Pfft, not like the Cult of Global Warming must pay heed to these findings. It will be as if this study, like all of the other hundreds of real climate research papers, was never published.

ffohnad
May 2, 2014 11:32 am

In the early 1800’s the Great Plains were often referred to as the Great American Desert by cartographers and travelers alike. By the time large scale emigration started, climate had moved from the LIA into a bit wetter mode.
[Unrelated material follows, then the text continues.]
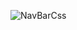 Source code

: ![NavBarCss](https://user-images.githubusercontent.com/37955758/177042849-65976772-d23d-4ed9-b2ba-dbd79be7336e.png)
There are many observations from early settlers that spoke of sufficient rain and the Term GAD disappeared from maps and minds.
Best
Doug

wws
May 2, 2014 11:43 am

“Scientists disagree over the causes of the Little Ice Age, although an environmental scientist at the University of Virginia has pointed the finger at human activity.”
You know, if you slack up on offering the Sacrifices, these kinds of things happen every time.

richard
May 2, 2014 12:18 pm

I think this is the big give away.
Prairie grass.
Do not plough up a drought resistant plant that can flower in a drought and replace with non drought resistant crops.
Bison, hardy animal also good at surviving droughts.

TRG
May 2, 2014 12:18 pm

No more grant money for you, buddy.

Eric Anderson
May 2, 2014 12:26 pm

Hold on just a minute . . .
Those rings are supposed to teach us all about temperature, don’t ya know, not moisture.
Surely we’re not going to suggest that tree growth is influenced by multiple factors. 🙂
—–
Seriously, though, it is good to get an occasional long-term view to remind us that perhaps what we currently see isn’t quite as “unprecedented” as some would have us believe.

RAH
May 2, 2014 12:26 pm

Yea, Bison were good at surviving anything but man.